(Source records)
══════

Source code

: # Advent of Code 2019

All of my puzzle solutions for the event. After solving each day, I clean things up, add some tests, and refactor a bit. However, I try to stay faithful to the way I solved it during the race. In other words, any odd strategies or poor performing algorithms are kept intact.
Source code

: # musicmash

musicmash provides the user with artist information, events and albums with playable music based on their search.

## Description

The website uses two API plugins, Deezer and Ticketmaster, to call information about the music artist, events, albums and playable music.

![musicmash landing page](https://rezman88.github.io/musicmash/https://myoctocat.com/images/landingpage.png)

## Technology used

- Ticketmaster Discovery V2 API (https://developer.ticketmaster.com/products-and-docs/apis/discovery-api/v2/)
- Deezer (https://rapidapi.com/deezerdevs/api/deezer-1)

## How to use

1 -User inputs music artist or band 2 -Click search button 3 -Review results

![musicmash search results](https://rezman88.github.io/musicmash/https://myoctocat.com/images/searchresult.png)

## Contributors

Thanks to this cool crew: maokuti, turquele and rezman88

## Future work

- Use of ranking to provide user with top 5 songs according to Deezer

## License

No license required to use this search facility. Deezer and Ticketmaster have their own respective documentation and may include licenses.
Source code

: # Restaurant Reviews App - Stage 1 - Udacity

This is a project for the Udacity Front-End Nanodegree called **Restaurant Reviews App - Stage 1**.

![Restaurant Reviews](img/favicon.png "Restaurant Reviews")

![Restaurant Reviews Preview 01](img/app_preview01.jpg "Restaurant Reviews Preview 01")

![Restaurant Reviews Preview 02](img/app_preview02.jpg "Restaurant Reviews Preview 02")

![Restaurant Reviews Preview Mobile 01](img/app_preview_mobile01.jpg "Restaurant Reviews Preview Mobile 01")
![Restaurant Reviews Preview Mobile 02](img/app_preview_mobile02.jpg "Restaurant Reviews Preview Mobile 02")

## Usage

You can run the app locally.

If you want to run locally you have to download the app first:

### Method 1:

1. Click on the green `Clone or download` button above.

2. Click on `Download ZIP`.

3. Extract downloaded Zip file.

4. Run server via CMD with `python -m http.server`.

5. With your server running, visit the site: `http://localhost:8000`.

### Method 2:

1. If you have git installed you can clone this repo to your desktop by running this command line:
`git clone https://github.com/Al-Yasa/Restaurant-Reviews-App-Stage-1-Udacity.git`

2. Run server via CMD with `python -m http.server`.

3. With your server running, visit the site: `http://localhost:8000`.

══════

• ACTIVITY
Write out exactly the lines above between the line with "## Description" and the line with "- Ticketmaster Discovery", inclusive, and nothing beyond them.

• OUTPUT
## Description

The website uses two API plugins, Deezer and Ticketmaster, to call information about the music artist, events, albums and playable music.

![musicmash landing page](https://rezman88.github.io/musicmash/https://myoctocat.com/images/landingpage.png)

## Technology used

- Ticketmaster Discovery V2 API (https://developer.ticketmaster.com/products-and-docs/apis/discovery-api/v2/)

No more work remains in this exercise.